Identificação e contexto básico

Tomas Gösta Tranströmer foi um poeta e tradutor sueco. Utilizou o seu nome próprio em toda a sua obra literária. Nasceu a 15 de abril de 1931, em Estocolmo, Suécia, e faleceu a 26 de março de 2015, em Estocolmo.

Infância e formação

Tranströmer cresceu em Estocolmo, filho único de um professor e de uma professora. O seu pai faleceu quando ele era ainda criança, o que o marcou profundamente. Desde cedo, desenvolveu um forte interesse pela natureza, passando muito tempo em contacto com a paisagem sueca. Estudou botânica, história da arte e literatura na Universidade de Estocolmo, onde se formou em 1956. Mais tarde, completou uma formação em psicologia.

Percurso literário

Tranströmer publicou o seu primeiro livro de poesia, "17 dikter" (17 poemas), em 1954, com apenas 23 anos, obtendo reconhecimento imediato. A sua obra posterior continuou a ser publicada regularmente, com intervalos significativos que refletiam a sua dedicação à escrita e à sua profissão como psicólogo.

Obra, estilo e características literárias

Obra, estilo e características literárias As obras principais de Tranströmer incluem "Hemligheter på vägen" (Segredos no Caminho, 1959), "Paulusarenan" (A Arena de São Paulo, 1962), "Mörkertalet" (O Denário Negro, 1962), "Klanger och spår" (Sons e Rastros, 1966), "Den levande och den döde" (O Vivo e o Morto, 1970), "Östersjöar" (Mares do Leste, 1974), "Sanningsbarriären" (A Barreira da Verdade, 1978), "Det vilda torget" (A Praça Selvagem, 1983), "För levande och döda" (Para Vivos e Mortos, 1989), "Sorgegondolen" (A Góndola do Luto, 1996), e "Den stora gåtan" (O Grande Enigma, 2004). Os temas centrais na sua obra são a natureza, a memória, a identidade, a solidão, a morte e a condição humana. O seu estilo é marcado pela clareza, pela precisão imagética e por uma profunda capacidade de introspeção. Tranströmer frequentemente utiliza a metáfora e a imagem para criar pontes entre o mundo exterior (a natureza, o quotidiano) e o mundo interior (os sentimentos, as reflexões). A sua poesia tem um tom contemplativo e, por vezes, melancólico, mas sempre com uma esperança subjacente. Ele explorou o verso livre, mas com um forte sentido de ritmo e musicalidade, muitas vezes comparado à música clássica. A sua linguagem é acessível mas densa em significado, evitando o sentimentalismo fácil.

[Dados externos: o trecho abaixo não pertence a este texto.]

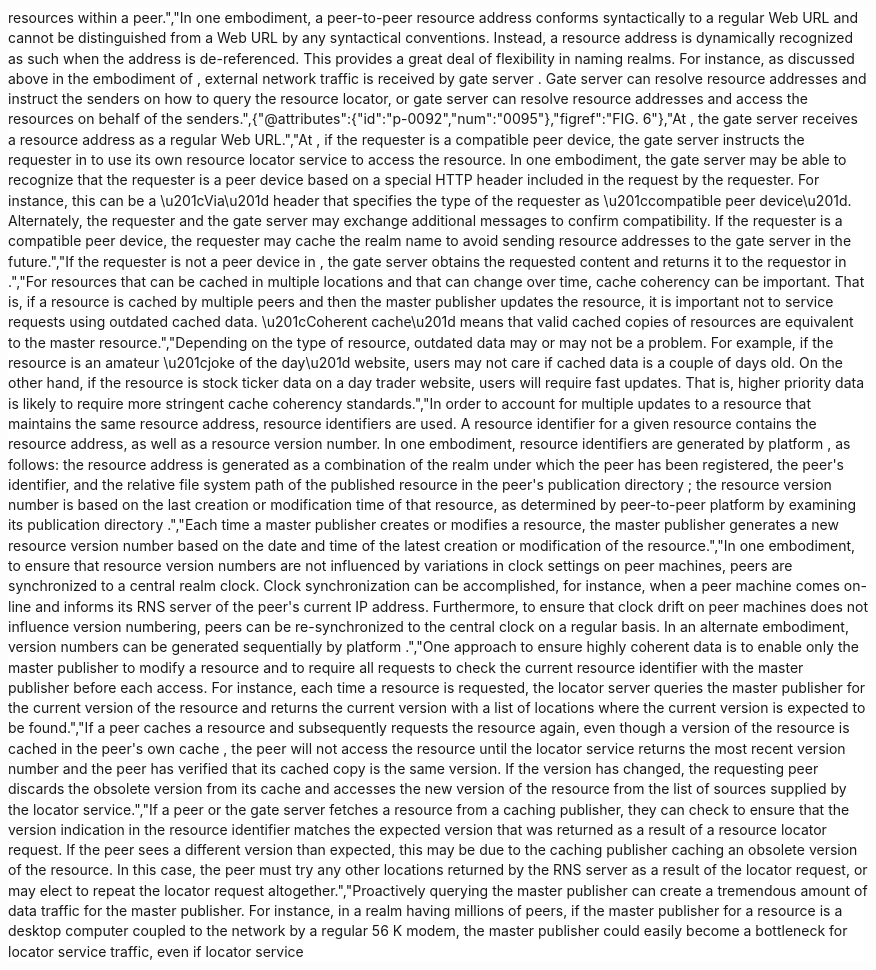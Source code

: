 resources within a peer.","In one embodiment, a peer-to-peer resource address conforms syntactically to a regular Web URL and cannot be distinguished from a Web URL by any syntactical conventions. Instead, a resource address is dynamically recognized as such when the address is de-referenced. This provides a great deal of flexibility in naming realms. For instance, as discussed above in the embodiment of , external network traffic  is received by gate server . Gate server  can resolve resource addresses and instruct the senders on how to query the resource locator, or gate server  can resolve resource addresses and access the resources on behalf of the senders.",{"@attributes":{"id":"p-0092","num":"0095"},"figref":"FIG. 6"},"At , the gate server receives a resource address as a regular Web URL.","At , if the requester is a compatible peer device, the gate server instructs the requester in  to use its own resource locator service to access the resource. In one embodiment, the gate server may be able to recognize that the requester is a peer device based on a special HTTP header included in the request by the requester. For instance, this can be a \u201cVia\u201d header that specifies the type of the requester as \u201ccompatible peer device\u201d. Alternately, the requester and the gate server may exchange additional messages to confirm compatibility. If the requester is a compatible peer device, the requester may cache the realm name to avoid sending resource addresses to the gate server in the future.","If the requester is not a peer device in , the gate server obtains the requested content and returns it to the requestor in .","For resources that can be cached in multiple locations and that can change over time, cache coherency can be important. That is, if a resource is cached by multiple peers and then the master publisher updates the resource, it is important not to service requests using outdated cached data. \u201cCoherent cache\u201d means that valid cached copies of resources are equivalent to the master resource.","Depending on the type of resource, outdated data may or may not be a problem. For example, if the resource is an amateur \u201cjoke of the day\u201d website, users may not care if cached data is a couple of days old. On the other hand, if the resource is stock ticker data on a day trader website, users will require fast updates. That is, higher priority data is likely to require more stringent cache coherency standards.","In order to account for multiple updates to a resource that maintains the same resource address, resource identifiers are used. A resource identifier for a given resource contains the resource address, as well as a resource version number. In one embodiment, resource identifiers are generated by platform , as follows: the resource address is generated as a combination of the realm under which the peer  has been registered, the peer's identifier, and the relative file system path of the published resource in the peer's publication directory ; the resource version number is based on the last creation or modification time of that resource, as determined by peer-to-peer platform  by examining its publication directory .","Each time a master publisher creates or modifies a resource, the master publisher generates a new resource version number based on the date and time of the latest creation or modification of the resource.","In one embodiment, to ensure that resource version numbers are not influenced by variations in clock settings on peer machines, peers are synchronized to a central realm clock. Clock synchronization can be accomplished, for instance, when a peer machine comes on-line and informs its RNS server of the peer's current IP address. Furthermore, to ensure that clock drift on peer machines does not influence version numbering, peers can be re-synchronized to the central clock on a regular basis. In an alternate embodiment, version numbers can be generated sequentially by platform .","One approach to ensure highly coherent data is to enable only the master publisher to modify a resource and to require all requests to check the current resource identifier with the master publisher before each access. For instance, each time a resource is requested, the locator server queries the master publisher for the current version of the resource and returns the current version with a list of locations where the current version is expected to be found.","If a peer caches a resource and subsequently requests the resource again, even though a version of the resource is cached in the peer's own cache , the peer will not access the resource until the locator service returns the most recent version number and the peer has verified that its cached copy is the same version. If the version has changed, the requesting peer discards the obsolete version from its cache and accesses the new version of the resource from the list of sources supplied by the locator service.","If a peer  or the gate server  fetches a resource from a caching publisher, they can check to ensure that the version indication in the resource identifier matches the expected version that was returned as a result of a resource locator request. If the peer  sees a different version than expected, this may be due to the caching publisher caching an obsolete version of the resource. In this case, the peer  must try any other locations returned by the RNS server as a result of the locator request, or may elect to repeat the locator request altogether.","Proactively querying the master publisher can create a tremendous amount of data traffic for the master publisher. For instance, in a realm having millions of peers, if the master publisher for a resource is a desktop computer coupled to the network by a regular 56 K modem, the master publisher could easily become a bottleneck for locator service traffic, even if locator service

Obra, estilo e características literárias

Contexto cultural e histórico Tranströmer viveu grande parte da sua vida no século XX e início do século XXI, um período de intensas transformações sociais, políticas e tecnológicas. Embora a sua poesia não seja explicitamente política, reflete uma sensibilidade para com as questões existenciais e sociais do seu tempo. Foi contemporâneo de outros grandes poetas europeus e mundiais, e a sua obra dialoga com a tradição poética escandinava e europeia.

Obra, estilo e características literárias

Vida pessoal Tranströmer foi casado com Monica Hellström e teve duas filhas. Paralelamente à sua carreira literária, trabalhou como psicólogo, o que influenciou a sua perceção da psique humana e a sua abordagem à condição humana na poesia.

Obra, estilo e características literárias

Reconhecimento e receção Considerado um dos mais importantes poetas suecos do pós-guerra, Tranströmer alcançou reconhecimento internacional significativo. Foi distinguido com vários prémios literários importantes ao longo da sua carreira. O auge do seu reconhecimento deu-se com a atribuição do Prémio Nobel da Literatura em 2011, com a Academia Sueca a salientar "a sua densa transparência, que nos dá acesso a uma realidade inacessível".

Obra, estilo e características literárias

Influências e legado Tranströmer foi influenciado por poetas como Harry Martinson e Gunnar Ekelöf. A sua obra, por sua vez, influenciou gerações de poetas na Suécia e internacionalmente, com o seu estilo lírico e introspectivo a ser amplamente admirado. A sua poesia foi traduzida para mais de 60 idiomas, demonstrando o seu alcance global.

Obra, estilo e características literárias

Interpretação e análise crítica A obra de Tranströmer é frequentemente interpretada como uma meditação sobre a existência, a ligação entre o ser humano e a natureza, e a busca por sentido num mundo em constante mudança. A sua poesia convida à reflexão sobre temas universais como o amor, a perda, o tempo e a espiritualidade.

Obra, estilo e características literárias

Curiosidades e aspetos menos conhecidos Tranströmer era conhecido pela sua personalidade reservada e humilde. As suas viagens, especialmente à América Latina e aos Estados Unidos, deixaram marcas na sua obra. O seu forte contacto com a natureza, muitas vezes descrita nas suas paisagens poéticas, era um elemento central da sua vida e inspiração.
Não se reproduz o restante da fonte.